**What is being asked**
Would you print the whole listing again, word for word?

•••••

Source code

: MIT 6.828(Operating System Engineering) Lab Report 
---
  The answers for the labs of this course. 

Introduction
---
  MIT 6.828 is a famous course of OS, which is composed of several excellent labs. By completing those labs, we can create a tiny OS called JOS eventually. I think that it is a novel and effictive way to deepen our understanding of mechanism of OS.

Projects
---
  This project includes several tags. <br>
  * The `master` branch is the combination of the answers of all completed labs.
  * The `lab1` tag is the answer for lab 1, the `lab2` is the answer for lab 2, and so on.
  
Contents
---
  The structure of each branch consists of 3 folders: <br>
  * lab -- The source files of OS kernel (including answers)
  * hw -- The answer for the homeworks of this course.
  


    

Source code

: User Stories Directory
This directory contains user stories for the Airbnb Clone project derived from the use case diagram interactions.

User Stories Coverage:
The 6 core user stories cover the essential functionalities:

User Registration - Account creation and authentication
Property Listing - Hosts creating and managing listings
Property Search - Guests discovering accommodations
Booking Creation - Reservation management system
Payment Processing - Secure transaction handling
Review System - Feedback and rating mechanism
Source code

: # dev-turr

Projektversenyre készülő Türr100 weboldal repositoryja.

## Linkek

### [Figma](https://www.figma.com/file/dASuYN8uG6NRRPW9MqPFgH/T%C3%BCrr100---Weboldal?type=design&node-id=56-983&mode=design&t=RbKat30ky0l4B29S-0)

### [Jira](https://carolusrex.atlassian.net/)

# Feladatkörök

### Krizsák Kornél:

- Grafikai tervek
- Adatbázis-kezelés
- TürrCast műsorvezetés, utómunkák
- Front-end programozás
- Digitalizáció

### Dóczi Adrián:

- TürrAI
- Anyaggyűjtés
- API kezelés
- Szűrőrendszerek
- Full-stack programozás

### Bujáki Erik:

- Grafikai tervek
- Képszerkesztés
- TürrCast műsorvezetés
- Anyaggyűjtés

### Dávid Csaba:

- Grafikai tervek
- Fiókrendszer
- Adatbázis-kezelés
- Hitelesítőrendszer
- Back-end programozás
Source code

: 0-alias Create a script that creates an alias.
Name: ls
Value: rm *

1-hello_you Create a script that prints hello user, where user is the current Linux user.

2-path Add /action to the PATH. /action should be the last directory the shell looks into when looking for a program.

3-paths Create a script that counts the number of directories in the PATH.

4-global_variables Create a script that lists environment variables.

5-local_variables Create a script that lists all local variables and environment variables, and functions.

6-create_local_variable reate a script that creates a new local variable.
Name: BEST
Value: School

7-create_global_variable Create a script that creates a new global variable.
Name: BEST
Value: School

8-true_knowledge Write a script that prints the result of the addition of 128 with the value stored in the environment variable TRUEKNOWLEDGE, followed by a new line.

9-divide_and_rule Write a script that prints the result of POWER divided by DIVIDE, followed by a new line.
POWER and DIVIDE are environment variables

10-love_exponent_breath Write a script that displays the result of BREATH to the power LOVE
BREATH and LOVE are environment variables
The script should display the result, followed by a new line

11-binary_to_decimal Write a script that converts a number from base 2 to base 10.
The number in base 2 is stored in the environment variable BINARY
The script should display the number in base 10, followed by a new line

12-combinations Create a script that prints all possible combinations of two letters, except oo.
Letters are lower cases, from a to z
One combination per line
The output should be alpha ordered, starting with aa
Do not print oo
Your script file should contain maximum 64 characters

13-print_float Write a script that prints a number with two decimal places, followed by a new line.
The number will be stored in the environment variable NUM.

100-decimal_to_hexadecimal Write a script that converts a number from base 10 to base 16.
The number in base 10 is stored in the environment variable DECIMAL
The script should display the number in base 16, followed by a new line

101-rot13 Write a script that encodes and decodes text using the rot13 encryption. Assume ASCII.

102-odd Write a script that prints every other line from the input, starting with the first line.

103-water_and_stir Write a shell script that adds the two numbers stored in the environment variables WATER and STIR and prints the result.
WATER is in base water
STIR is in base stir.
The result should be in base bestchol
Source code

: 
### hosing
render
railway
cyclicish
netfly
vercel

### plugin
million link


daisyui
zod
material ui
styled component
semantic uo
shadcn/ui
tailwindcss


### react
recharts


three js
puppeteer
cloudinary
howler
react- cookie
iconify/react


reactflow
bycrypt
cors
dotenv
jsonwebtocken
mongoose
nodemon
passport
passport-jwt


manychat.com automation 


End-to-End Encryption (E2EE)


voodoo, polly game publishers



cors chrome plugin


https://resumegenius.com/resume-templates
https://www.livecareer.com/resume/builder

•••••

**Response**
Source code

: MIT 6.828(Operating System Engineering) Lab Report 
---
  The answers for the labs of this course. 

Introduction
---
  MIT 6.828 is a famous course of OS, which is composed of several excellent labs. By completing those labs, we can create a tiny OS called JOS eventually. I think that it is a novel and effictive way to deepen our understanding of mechanism of OS.

Projects
---
  This project includes several tags. <br>
  * The `master` branch is the combination of the answers of all completed labs.
  * The `lab1` tag is the answer for lab 1, the `lab2` is the answer for lab 2, and so on.
  
Contents
---
  The structure of each branch consists of 3 folders: <br>
  * lab -- The source files of OS kernel (including answers)
  * hw -- The answer for the homeworks of this course.
  


    

Source code

: User Stories Directory
This directory contains user stories for the Airbnb Clone project derived from the use case diagram interactions.

User Stories Coverage:
The 6 core user stories cover the essential functionalities:

User Registration - Account creation and authentication
Property Listing - Hosts creating and managing listings
Property Search - Guests discovering accommodations
Booking Creation - Reservation management system
Payment Processing - Secure transaction handling
Review System - Feedback and rating mechanism
Source code

: # dev-turr

Projektversenyre készülő Türr100 weboldal repositoryja.

## Linkek

### [Figma](https://www.figma.com/file/dASuYN8uG6NRRPW9MqPFgH/T%C3%BCrr100---Weboldal?type=design&node-id=56-983&mode=design&t=RbKat30ky0l4B29S-0)

### [Jira](https://carolusrex.atlassian.net/)

# Feladatkörök

### Krizsák Kornél:

- Grafikai tervek
- Adatbázis-kezelés
- TürrCast műsorvezetés, utómunkák
- Front-end programozás
- Digitalizáció

### Dóczi Adrián:

- TürrAI
- Anyaggyűjtés
- API kezelés
- Szűrőrendszerek
- Full-stack programozás

### Bujáki Erik:

- Grafikai tervek
- Képszerkesztés
- TürrCast műsorvezetés
- Anyaggyűjtés

### Dávid Csaba:

- Grafikai tervek
- Fiókrendszer
- Adatbázis-kezelés
- Hitelesítőrendszer
- Back-end programozás
Source code

: 0-alias Create a script that creates an alias.
Name: ls
Value: rm *

1-hello_you Create a script that prints hello user, where user is the current Linux user.

2-path Add /action to the PATH. /action should be the last directory the shell looks into when looking for a program.

3-paths Create a script that counts the number of directories in the PATH.

4-global_variables Create a script that lists environment variables.

5-local_variables Create a script that lists all local variables and environment variables, and functions.

6-create_local_variable reate a script that creates a new local variable.
Name: BEST
Value: School

7-create_global_variable Create a script that creates a new global variable.
Name: BEST
Value: School

8-true_knowledge Write a script that prints the result of the addition of 128 with the value stored in the environment variable TRUEKNOWLEDGE, followed by a new line.

9-divide_and_rule Write a script that prints the result of POWER divided by DIVIDE, followed by a new line.
POWER and DIVIDE are environment variables

10-love_exponent_breath Write a script that displays the result of BREATH to the power LOVE
BREATH and LOVE are environment variables
The script should display the result, followed by a new line

11-binary_to_decimal Write a script that converts a number from base 2 to base 10.
The number in base 2 is stored in the environment variable BINARY
The script should display the number in base 10, followed by a new line

12-combinations Create a script that prints all possible combinations of two letters, except oo.
Letters are lower cases, from a to z
One combination per line
The output should be alpha ordered, starting with aa
Do not print oo
Your script file should contain maximum 64 characters

13-print_float Write a script that prints a number with two decimal places, followed by a new line.
The number will be stored in the environment variable NUM.

100-decimal_to_hexadecimal Write a script that converts a number from base 10 to base 16.
The number in base 10 is stored in the environment variable DECIMAL
The script should display the number in base 16, followed by a new line

101-rot13 Write a script that encodes and decodes text using the rot13 encryption. Assume ASCII.

102-odd Write a script that prints every other line from the input, starting with the first line.

103-water_and_stir Write a shell script that adds the two numbers stored in the environment variables WATER and STIR and prints the result.
WATER is in base water
STIR is in base stir.
The result should be in base bestchol
Source code

: 
### hosing
render
railway
cyclicish
netfly
vercel

### plugin
million link


daisyui
zod
material ui
styled component
semantic uo
shadcn/ui
tailwindcss


### react
recharts


three js
puppeteer
cloudinary
howler
react- cookie
iconify/react


reactflow
bycrypt
cors
dotenv
jsonwebtocken
mongoose
nodemon
passport
passport-jwt


manychat.com automation 


End-to-End Encryption (E2EE)


voodoo, polly game publishers



cors chrome plugin


https://resumegenius.com/resume-templates
https://www.livecareer.com/resume/builder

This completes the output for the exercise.